▸ **Problem details**:
Search the data for "assets". Each line containing it is to be copied.

▸ **Data for this exercise**:
· · · ·

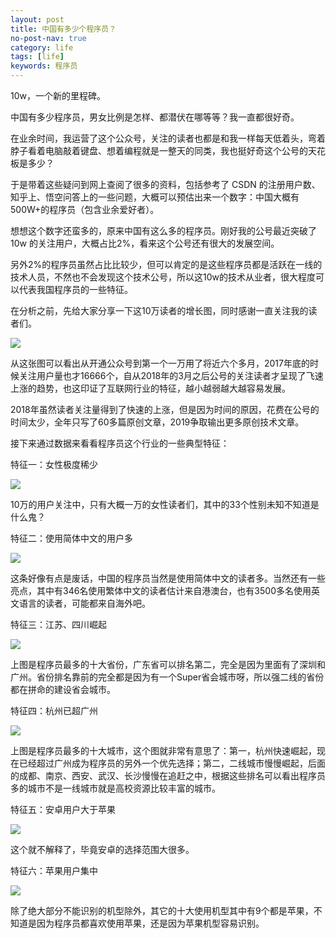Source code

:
 ```yaml
---
layout: post
title: 中国有多少个程序员？
no-post-nav: true
category: life
tags: [life]
keywords: 程序员
---
```


10w，一个新的里程碑。

中国有多少程序员，男女比例是怎样、都潜伏在哪等等？我一直都很好奇。

在业余时间，我运营了这个公众号，关注的读者也都是和我一样每天低着头，弯着脖子看着电脑敲着键盘、想着编程就是一整天的同类，我也挺好奇这个公号的天花板是多少？

于是带着这些疑问到网上查阅了很多的资料，包括参考了 CSDN 的注册用户数、知乎上、悟空问答上的一些问题，大概可以预估出来一个数字：中国大概有500W+的程序员（包含业余爱好者）。

想想这个数字还蛮多的，原来中国有这么多的程序员。刚好我的公号最近突破了 10w 的关注用户，大概占比2%，看来这个公号还有很大的发展空间。

另外2%的程序员虽然占比比较少，但可以肯定的是这些程序员都是活跃在一线的技术人员，不然也不会发现这个技术公号，所以这10w的技术从业者，很大程度可以代表我国程序员的一些特征。

在分析之前，先给大家分享一下这10万读者的增长图，同时感谢一直关注我的读者们。

![](http://www.ityoukow.com/assets/images/2019/life/10w.png)

从这张图可以看出从开通公众号到第一个一万用了将近六个多月，2017年底的时候关注用户量也才16666个，自从2018年的3月之后公号的关注读者才呈现了飞速上涨的趋势，也这印证了互联网行业的特征，越小越弱越大越容易发展。

2018年虽然读者关注量得到了快速的上涨，但是因为时间的原因，花费在公号的时间太少，全年只写了60多篇原创文章，2019争取输出更多原创技术文章。

接下来通过数据来看看程序员这个行业的一些典型特征：

特征一：女性极度稀少

![](http://www.ityoukow.com/assets/images/2019/life/sex.png)

10万的用户关注中，只有大概一万的女性读者们，其中的33个性别未知不知道是什么鬼？

特征二：使用简体中文的用户多

![](http://www.ityoukow.com/assets/images/2019/life/yuyan.png)

这条好像有点是废话，中国的程序员当然是使用简体中文的读者多。当然还有一些亮点，其中有346名使用繁体中文的读者估计来自港澳台，也有3500多名使用英文语言的读者，可能都来自海外吧。

特征三：江苏、四川崛起

![](http://www.ityoukow.com/assets/images/2019/life/shengfen.png)

上图是程序员最多的十大省份，广东省可以排名第二，完全是因为里面有了深圳和广州。省份排名靠前的完全都是因为有一个Super省会城市呀，所以强二线的省份都在拼命的建设省会城市。

特征四：杭州已超广州

![](http://www.ityoukow.com/assets/images/2019/life/city.png)

上图是程序员最多的十大城市，这个图就非常有意思了：第一，杭州快速崛起，现在已经超过广州成为程序员的另外一个优先选择；第二，二线城市慢慢崛起，后面的成都、南京、西安、武汉、长沙慢慢在追赶之中，根据这些排名可以看出程序员多的城市不是一线城市就是高校资源比较丰富的城市。

特征五：安卓用户大于苹果

![](http://www.ityoukow.com/assets/images/2019/life/zhongduan.png)

这个就不解释了，毕竟安卓的选择范围大很多。

特征六：苹果用户集中

![](http://www.ityoukow.com/assets/images/2019/life/phone.png)

除了绝大部分不能识别的机型除外，其它的十大使用机型其中有9个都是苹果，不知道是因为程序员都喜欢使用苹果，还是因为苹果机型容易识别。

· · · ·

▸ **Response area**:
![](http://www.ityoukow.com/assets/images/2019/life/10w.png)
![](http://www.ityoukow.com/assets/images/2019/life/sex.png)
![](http://www.ityoukow.com/assets/images/2019/life/yuyan.png)
![](http://www.ityoukow.com/assets/images/2019/life/shengfen.png)
![](http://www.ityoukow.com/assets/images/2019/life/city.png)
![](http://www.ityoukow.com/assets/images/2019/life/zhongduan.png)
![](http://www.ityoukow.com/assets/images/2019/life/phone.png)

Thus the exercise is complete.